I am currently going through every cell in the array and checking its neighbour one-by-one. 我目前正在遍历数组中的每个单元,并逐一检查其邻居。

temp = np.zeros(6)
if (x>0):
    temp[0] = model[x-1,y,z]
if (x<x_len-1):
    temp[1] = model[x+1,y,z]
if (y>0):
    temp[2] = model[x,y-1,z]
if (y<y_len-1):
    temp[3] = model[x,y+1,z]
if (z>0):
    temp[4] = model[x,y,z-1]
if (z<z_len-1):
    temp[5] = model[x,y,z+1]
result[x,y,z] = np.count_nonzero(np.unique(temp))  

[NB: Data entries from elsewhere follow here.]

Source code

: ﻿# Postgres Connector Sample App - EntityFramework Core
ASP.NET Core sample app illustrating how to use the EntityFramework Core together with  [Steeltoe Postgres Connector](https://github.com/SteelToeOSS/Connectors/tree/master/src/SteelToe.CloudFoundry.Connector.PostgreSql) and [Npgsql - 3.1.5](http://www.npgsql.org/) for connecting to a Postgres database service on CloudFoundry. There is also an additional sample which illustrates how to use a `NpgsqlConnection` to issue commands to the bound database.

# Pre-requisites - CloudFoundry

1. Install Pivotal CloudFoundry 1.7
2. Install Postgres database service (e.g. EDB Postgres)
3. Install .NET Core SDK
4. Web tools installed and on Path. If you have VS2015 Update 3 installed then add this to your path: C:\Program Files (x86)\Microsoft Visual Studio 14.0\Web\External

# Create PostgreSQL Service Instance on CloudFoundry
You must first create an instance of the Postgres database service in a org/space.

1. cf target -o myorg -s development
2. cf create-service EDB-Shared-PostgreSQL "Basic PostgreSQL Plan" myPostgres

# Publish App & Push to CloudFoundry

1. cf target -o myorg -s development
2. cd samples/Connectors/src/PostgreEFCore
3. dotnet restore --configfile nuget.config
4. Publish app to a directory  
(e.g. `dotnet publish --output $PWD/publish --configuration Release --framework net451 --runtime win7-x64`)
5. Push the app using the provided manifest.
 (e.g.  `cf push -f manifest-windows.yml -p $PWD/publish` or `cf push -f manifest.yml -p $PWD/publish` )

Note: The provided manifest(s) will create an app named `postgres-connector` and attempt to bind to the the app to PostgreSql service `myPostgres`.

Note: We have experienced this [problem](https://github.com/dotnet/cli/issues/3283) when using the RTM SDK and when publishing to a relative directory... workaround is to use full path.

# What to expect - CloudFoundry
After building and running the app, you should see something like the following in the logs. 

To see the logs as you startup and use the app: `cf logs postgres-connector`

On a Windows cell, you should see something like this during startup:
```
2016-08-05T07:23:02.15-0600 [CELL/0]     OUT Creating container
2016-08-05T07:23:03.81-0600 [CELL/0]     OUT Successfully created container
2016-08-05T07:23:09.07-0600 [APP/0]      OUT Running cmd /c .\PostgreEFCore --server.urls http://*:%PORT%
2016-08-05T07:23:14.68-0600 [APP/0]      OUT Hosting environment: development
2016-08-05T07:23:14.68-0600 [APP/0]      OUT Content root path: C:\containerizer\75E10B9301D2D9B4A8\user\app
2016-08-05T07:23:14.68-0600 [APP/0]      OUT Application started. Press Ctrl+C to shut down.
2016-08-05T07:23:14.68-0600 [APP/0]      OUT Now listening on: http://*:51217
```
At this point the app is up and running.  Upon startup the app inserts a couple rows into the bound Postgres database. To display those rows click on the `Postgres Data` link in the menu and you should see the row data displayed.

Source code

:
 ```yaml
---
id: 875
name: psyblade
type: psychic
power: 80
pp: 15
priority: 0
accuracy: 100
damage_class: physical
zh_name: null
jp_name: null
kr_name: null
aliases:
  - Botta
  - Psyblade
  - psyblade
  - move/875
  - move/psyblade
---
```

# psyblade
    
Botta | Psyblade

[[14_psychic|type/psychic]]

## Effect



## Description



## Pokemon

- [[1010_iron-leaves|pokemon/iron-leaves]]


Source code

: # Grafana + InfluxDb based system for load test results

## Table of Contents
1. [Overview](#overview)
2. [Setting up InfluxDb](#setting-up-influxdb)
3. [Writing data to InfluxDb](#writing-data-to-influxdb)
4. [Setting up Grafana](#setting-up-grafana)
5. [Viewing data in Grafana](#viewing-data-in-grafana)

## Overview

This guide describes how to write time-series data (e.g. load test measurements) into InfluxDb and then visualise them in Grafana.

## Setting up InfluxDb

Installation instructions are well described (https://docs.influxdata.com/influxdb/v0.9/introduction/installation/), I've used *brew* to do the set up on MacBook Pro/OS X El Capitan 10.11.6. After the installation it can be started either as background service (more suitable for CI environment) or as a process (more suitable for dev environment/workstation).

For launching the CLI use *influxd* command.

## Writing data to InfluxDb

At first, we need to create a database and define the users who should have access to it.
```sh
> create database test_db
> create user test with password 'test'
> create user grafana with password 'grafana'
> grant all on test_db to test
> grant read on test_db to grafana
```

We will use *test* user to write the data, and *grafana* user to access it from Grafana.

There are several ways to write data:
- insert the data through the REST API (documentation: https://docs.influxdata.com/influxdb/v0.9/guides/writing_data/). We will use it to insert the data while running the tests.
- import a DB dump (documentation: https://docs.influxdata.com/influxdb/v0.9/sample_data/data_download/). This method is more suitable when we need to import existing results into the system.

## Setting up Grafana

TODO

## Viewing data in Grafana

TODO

I found this is quite slow and inefficient. 我发现这很慢且效率很低。 Is there a more efficient/quicker way to do this? 有没有更有效/更快的方法来做到这一点?

Thanks. 谢谢。

Well, there might be a way: 好吧,可能有一种方法:

  • create 6 offset arrays (left, right, up, down, front, back) 创建6个偏移数组(左,右,上,下,前,后)
  • combine these arrays into a (R-2, C-2, D-2, 6) 4D array 将这些阵列组合成(R-2,C-2,D-2、6)4D阵列
  • sort the 4D array by the last dimension (the dimension with size 6) 按最后一个维度(尺寸为6的维度)对4D数组进行排序

Now you have a 4D array where you can pick a sorted vector of neighbours for each cell. 现在您有了一个4D数组,您可以在其中为每个像元选择一个排序的邻居向量。 After that you may count the different neighbours by: 之后,您可以通过以下方式计算不同的邻居:

  • use diff to the 4th axis (the sorted array) 使用diff到第4轴(排序数组)
  • calculate the sum of non-zero differences along the 4th axis 计算沿第四轴的非零差之和

This will give you the number of different neighbours - 1. 这将为您提供不同邻居的数量-1。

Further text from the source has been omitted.